Le Bureau national des statistiques a annoncé dans un communiqué la croissance du PIB sur une période d'un an. Selon l'étude, les chiffres de la croissance serait fortement influencé par l'immobilier.
Une évolution stagnante du PIB
Si la croissance du PIB de la Chine se situe à 6,7% lors du troisième trimestre, il s’avère que pour le premier et le deuxième trimestre, les chiffres étaient identiques. Ces derniers sont bels et biens conformes à ce que les économistes avaient prédit si l'on se base sur l'objectif annuel visé par Pekin : réaliser une croissance annuelle entre 6,5% et 7%.

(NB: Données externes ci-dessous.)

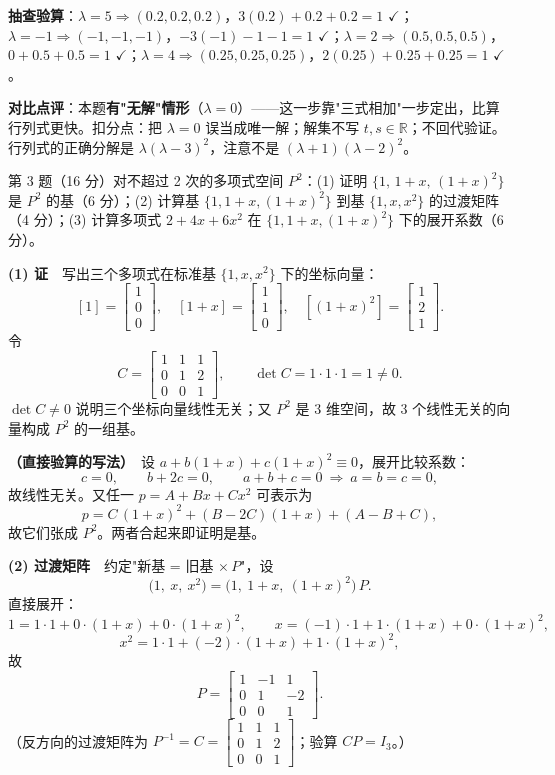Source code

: \documentclass[10pt]{ctexart}
\newcommand{\Rr}{\mathbb{R}}
\newcommand{\Qhead}[2]{%
  \begin{tcolorbox}[enhanced,colback=graybg,colframe=acc,
    boxrule=0pt,leftrule=3pt,arc=2pt,top=3pt,bottom=3pt,left=8pt,right=8pt]
  {\heiti\color{acc}#1}\quad #2
  \end{tcolorbox}}
\newcommand{\Vhead}[1]{\vspace{2pt}{\heiti\color{acc2}#1}\par\vspace{-2pt}}
\begin{document}
\textbf{抽查验算}：$\lambda=5\Rightarrow(0.2,0.2,0.2)$，$3(0.2)+0.2+0.2=1$ $\checkmark$；$\lambda=-1\Rightarrow(-1,-1,-1)$，$-3(-1)-1-1=1$ $\checkmark$；$\lambda=2\Rightarrow(0.5,0.5,0.5)$，$0+0.5+0.5=1$ $\checkmark$；$\lambda=4\Rightarrow(0.25,0.25,0.25)$，$2(0.25)+0.25+0.25=1$ $\checkmark$。

\begin{cmpbox}
\textbf{对比点评}：本题\textbf{有"无解"情形}（$\lambda=0$）——这一步靠"三式相加"一步定出，比算行列式更快。扣分点：把 $\lambda=0$ 误当成唯一解；解集不写 $t,s\in\Rr$；不回代验证。行列式的正确分解是 $\lambda(\lambda-3)^2$，注意不是 $(\lambda+1)(\lambda-2)^2$。
\end{cmpbox}

\Qhead{第 3 题（16 分）}{对不超过 2 次的多项式空间 $P^2$：(1) 证明 $\{1,\,1+x,\,(1+x)^2\}$ 是 $P^2$ 的基（6 分）；(2) 计算基 $\{1,1+x,(1+x)^2\}$ 到基 $\{1,x,x^2\}$ 的过渡矩阵（4 分）；(3) 计算多项式 $2+4x+6x^2$ 在 $\{1,1+x,(1+x)^2\}$ 下的展开系数（6 分）。}

\Vhead{版本 A：标准版}
\textbf{(1) 证}　写出三个多项式在标准基 $\{1,x,x^2\}$ 下的坐标向量：
\[
[1]=\begin{bmatrix}1\\0\\0\end{bmatrix},\quad
[1+x]=\begin{bmatrix}1\\1\\0\end{bmatrix},\quad
[(1+x)^2]=\begin{bmatrix}1\\2\\1\end{bmatrix}.
\]
令
\[
C=\begin{bmatrix}1&1&1\\0&1&2\\0&0&1\end{bmatrix},
\qquad \det C=1\cdot1\cdot1=1\neq0 .
\]
$\det C\neq0$ 说明三个坐标向量线性无关；又 $P^2$ 是 $3$ 维空间，故 $3$ 个线性无关的向量构成 $P^2$ 的一组基。

\textbf{（直接验算的写法）}　设 $a+b(1+x)+c(1+x)^2\equiv0$，展开比较系数：
\[
c=0,\qquad b+2c=0,\qquad a+b+c=0\ \Longrightarrow\ a=b=c=0,
\]
故线性无关。又任一 $p=A+Bx+Cx^2$ 可表示为
\[
p=C\,(1+x)^2+(B-2C)(1+x)+(A-B+C),
\]
故它们张成 $P^2$。两者合起来即证明是基。

\textbf{(2) 过渡矩阵}　约定"新基 = 旧基 $\times\,P$"，设
\[
\big(1,\ x,\ x^2\big)=\big(1,\ 1+x,\ (1+x)^2\big)\,P .
\]
直接展开：
\[
1=1\cdot1+0\cdot(1+x)+0\cdot(1+x)^2,\qquad
x=(-1)\cdot1+1\cdot(1+x)+0\cdot(1+x)^2,
\]
\[
x^2=1\cdot1+(-2)\cdot(1+x)+1\cdot(1+x)^2 ,
\]
故
\[
\boxed{P=\begin{bmatrix}1&-1&1\\0&1&-2\\0&0&1\end{bmatrix}} .
\]
（反方向的过渡矩阵为 $P^{-1}=C=\begin{bmatrix}1&1&1\\0&1&2\\0&0&1\end{bmatrix}$；验算 $CP=I_3$。）
\end{document}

L’une des causes? Un redressement important du secteur immobilier qui remonte la croissance. En effet et bien qu’une bulle immobilière soit pressentie, il s’avère que dans certaines grandes villes chinoises, les prix du m2 ont bondi jusqu’à 40% par rapport à l’année dernière. Ainsi, on estime que le domaine de l’immobilier et celui de la construction contribuent largement à gonfler le PIB, représentant à eux seuls 15% de ce dernier. Enfin, la Chine ayant pour objectif de réduire l’expansion du crédit a mis en place de nouvelles mesures afin de compliquer l’accès à la proprièté. Elle a par exemple augmenté entre autres le depôt de garantie obligatoire à fournir de 50% si la personne a dans l’optique d’acquérir un second bien, contre tout de même 35% pour l'acquisition d'un premier bien.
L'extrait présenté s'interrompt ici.